**Recorded data:**
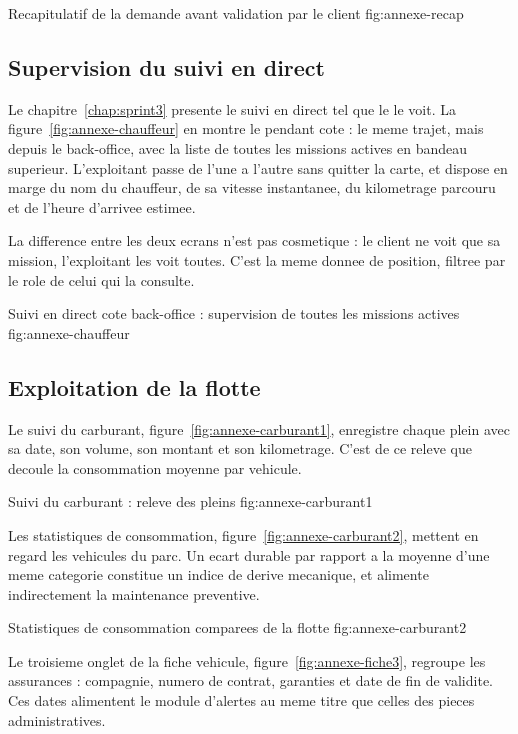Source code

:   {Recapitulatif de la demande avant validation par le client}
  {fig:annexe-recap}

\subsection*{Supervision du suivi en direct}

Le chapitre~\ref{chap:sprint3} presente le suivi en direct tel que le
 le voit. La figure~\ref{fig:annexe-chauffeur} en montre
le pendant cote  : le meme trajet, mais depuis le
back-office, avec la liste de toutes les missions actives en bandeau
superieur. L'exploitant passe de l'une a l'autre sans quitter la carte,
et dispose en marge du nom du chauffeur, de sa vitesse instantanee, du
kilometrage parcouru et de l'heure d'arrivee estimee.

La difference entre les deux ecrans n'est pas cosmetique : le client ne
voit que sa mission, l'exploitant les voit toutes. C'est la meme donnee de
position, filtree par le role de celui qui la consulte.

  {Suivi en direct cote back-office : supervision de toutes les missions
   actives}
  {fig:annexe-chauffeur}

\subsection*{Exploitation de la flotte}

Le suivi du carburant, figure~\ref{fig:annexe-carburant1}, enregistre
chaque plein avec sa date, son volume, son montant et son kilometrage.
C'est de ce releve que decoule la consommation moyenne par vehicule.

  {Suivi du carburant : releve des pleins}
  {fig:annexe-carburant1}

Les statistiques de consommation, figure~\ref{fig:annexe-carburant2},
mettent en regard les vehicules du parc. Un ecart durable par rapport a la
moyenne d'une meme categorie constitue un indice de derive mecanique, et
alimente indirectement la maintenance preventive.

  {Statistiques de consommation comparees de la flotte}
  {fig:annexe-carburant2}

Le troisieme onglet de la fiche vehicule, figure~\ref{fig:annexe-fiche3},
regroupe les assurances : compagnie, numero de contrat, garanties et date
de fin de validite. Ces dates alimentent le module d'alertes au meme titre
que celles des pieces administratives.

**PROBLEM REQUIREMENTS:** Beginning with the line that contains "supervision de toutes les missions", repeat every line through the end of the records and nothing more.

**WRITTEN ANSWER:**
  {Suivi en direct cote back-office : supervision de toutes les missions
   actives}
  {fig:annexe-chauffeur}

\subsection*{Exploitation de la flotte}

Le suivi du carburant, figure~\ref{fig:annexe-carburant1}, enregistre
chaque plein avec sa date, son volume, son montant et son kilometrage.
C'est de ce releve que decoule la consommation moyenne par vehicule.

  {Suivi du carburant : releve des pleins}
  {fig:annexe-carburant1}

Les statistiques de consommation, figure~\ref{fig:annexe-carburant2},
mettent en regard les vehicules du parc. Un ecart durable par rapport a la
moyenne d'une meme categorie constitue un indice de derive mecanique, et
alimente indirectement la maintenance preventive.

  {Statistiques de consommation comparees de la flotte}
  {fig:annexe-carburant2}

Le troisieme onglet de la fiche vehicule, figure~\ref{fig:annexe-fiche3},
regroupe les assurances : compagnie, numero de contrat, garanties et date
de fin de validite. Ces dates alimentent le module d'alertes au meme titre
que celles des pieces administratives.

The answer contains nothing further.